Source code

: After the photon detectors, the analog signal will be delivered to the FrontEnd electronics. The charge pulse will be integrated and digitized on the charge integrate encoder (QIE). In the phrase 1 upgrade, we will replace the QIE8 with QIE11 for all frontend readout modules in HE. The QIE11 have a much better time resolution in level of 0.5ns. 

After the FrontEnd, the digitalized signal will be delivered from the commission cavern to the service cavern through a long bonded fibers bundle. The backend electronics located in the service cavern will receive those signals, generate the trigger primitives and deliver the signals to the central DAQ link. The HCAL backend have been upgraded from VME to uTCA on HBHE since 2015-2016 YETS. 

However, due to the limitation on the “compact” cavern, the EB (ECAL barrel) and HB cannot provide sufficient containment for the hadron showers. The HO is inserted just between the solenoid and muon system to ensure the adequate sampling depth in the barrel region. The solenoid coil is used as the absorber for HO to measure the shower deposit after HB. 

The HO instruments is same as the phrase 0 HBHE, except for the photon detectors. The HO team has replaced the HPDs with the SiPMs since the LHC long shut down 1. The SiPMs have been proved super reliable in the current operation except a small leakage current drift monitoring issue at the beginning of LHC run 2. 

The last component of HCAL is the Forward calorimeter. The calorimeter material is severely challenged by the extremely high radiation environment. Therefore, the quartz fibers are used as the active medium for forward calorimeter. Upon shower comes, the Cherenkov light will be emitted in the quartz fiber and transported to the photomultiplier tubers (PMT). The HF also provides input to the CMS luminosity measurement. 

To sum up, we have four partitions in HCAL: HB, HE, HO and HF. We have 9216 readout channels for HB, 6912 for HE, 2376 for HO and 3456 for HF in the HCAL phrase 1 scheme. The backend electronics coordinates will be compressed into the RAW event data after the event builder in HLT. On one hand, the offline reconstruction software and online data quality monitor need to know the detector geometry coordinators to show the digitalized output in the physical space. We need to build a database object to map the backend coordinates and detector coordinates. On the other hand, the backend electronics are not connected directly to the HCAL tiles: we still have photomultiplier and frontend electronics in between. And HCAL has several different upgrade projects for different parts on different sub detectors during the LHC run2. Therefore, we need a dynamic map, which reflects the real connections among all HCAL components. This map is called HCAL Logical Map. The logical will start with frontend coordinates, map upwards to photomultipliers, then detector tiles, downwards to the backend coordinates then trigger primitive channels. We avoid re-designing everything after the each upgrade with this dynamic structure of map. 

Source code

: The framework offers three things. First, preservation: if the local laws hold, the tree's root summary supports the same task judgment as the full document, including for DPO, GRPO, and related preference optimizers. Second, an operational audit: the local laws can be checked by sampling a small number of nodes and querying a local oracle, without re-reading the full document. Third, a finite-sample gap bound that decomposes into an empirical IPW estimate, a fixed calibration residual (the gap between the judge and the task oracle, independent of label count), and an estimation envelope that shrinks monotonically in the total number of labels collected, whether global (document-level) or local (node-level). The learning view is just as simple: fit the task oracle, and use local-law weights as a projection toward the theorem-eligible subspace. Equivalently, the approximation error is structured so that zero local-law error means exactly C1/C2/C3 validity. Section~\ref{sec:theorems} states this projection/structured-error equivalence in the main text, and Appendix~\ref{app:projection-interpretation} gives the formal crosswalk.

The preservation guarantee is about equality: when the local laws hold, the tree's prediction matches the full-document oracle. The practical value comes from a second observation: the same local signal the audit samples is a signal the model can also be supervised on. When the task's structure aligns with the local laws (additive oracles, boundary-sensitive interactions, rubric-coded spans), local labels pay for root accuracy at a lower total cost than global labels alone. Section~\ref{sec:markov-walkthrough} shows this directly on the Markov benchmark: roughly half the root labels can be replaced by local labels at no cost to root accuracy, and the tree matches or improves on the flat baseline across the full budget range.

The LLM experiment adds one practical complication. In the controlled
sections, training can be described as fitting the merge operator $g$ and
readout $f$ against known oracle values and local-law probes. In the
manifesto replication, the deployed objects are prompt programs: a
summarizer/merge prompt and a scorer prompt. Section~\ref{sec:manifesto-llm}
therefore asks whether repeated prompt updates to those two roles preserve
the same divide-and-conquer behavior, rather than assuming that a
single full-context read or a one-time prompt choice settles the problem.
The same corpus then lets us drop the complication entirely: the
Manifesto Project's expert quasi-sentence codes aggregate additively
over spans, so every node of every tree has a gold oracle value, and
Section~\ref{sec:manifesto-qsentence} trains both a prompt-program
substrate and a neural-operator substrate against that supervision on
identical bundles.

——

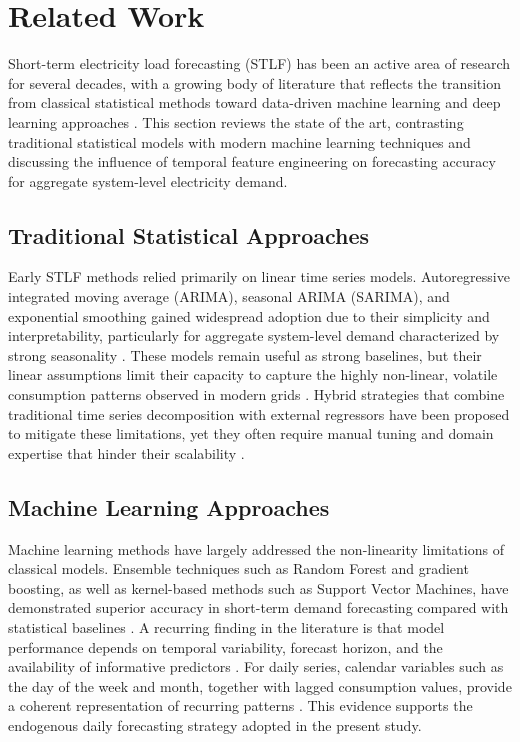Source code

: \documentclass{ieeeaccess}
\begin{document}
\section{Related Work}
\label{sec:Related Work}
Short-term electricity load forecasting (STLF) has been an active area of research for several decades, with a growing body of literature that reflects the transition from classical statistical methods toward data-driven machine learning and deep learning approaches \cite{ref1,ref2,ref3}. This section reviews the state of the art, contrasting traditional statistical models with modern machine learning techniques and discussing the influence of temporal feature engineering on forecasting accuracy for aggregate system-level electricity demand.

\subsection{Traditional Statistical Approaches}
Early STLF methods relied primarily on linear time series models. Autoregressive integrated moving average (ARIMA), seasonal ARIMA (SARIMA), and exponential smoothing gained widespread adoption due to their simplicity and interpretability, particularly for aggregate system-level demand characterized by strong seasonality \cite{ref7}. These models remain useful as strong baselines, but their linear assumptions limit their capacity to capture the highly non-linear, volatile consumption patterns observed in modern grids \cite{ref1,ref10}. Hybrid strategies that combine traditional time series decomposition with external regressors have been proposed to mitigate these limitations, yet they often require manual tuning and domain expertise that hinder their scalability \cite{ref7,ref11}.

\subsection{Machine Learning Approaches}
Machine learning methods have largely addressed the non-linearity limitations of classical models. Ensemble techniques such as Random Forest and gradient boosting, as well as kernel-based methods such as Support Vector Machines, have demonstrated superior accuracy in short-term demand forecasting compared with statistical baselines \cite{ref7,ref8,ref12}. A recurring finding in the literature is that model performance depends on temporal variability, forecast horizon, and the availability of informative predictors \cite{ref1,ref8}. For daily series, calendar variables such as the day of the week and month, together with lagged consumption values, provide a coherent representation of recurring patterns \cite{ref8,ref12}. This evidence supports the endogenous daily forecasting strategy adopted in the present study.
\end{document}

——

Your instructions: Take each line of the material that contains the word "prompt" and list it.

Answer:
manifesto replication, the deployed objects are prompt programs: a
summarizer/merge prompt and a scorer prompt. Section~\ref{sec:manifesto-llm}
therefore asks whether repeated prompt updates to those two roles preserve
single full-context read or a one-time prompt choice settles the problem.
Section~\ref{sec:manifesto-qsentence} trains both a prompt-program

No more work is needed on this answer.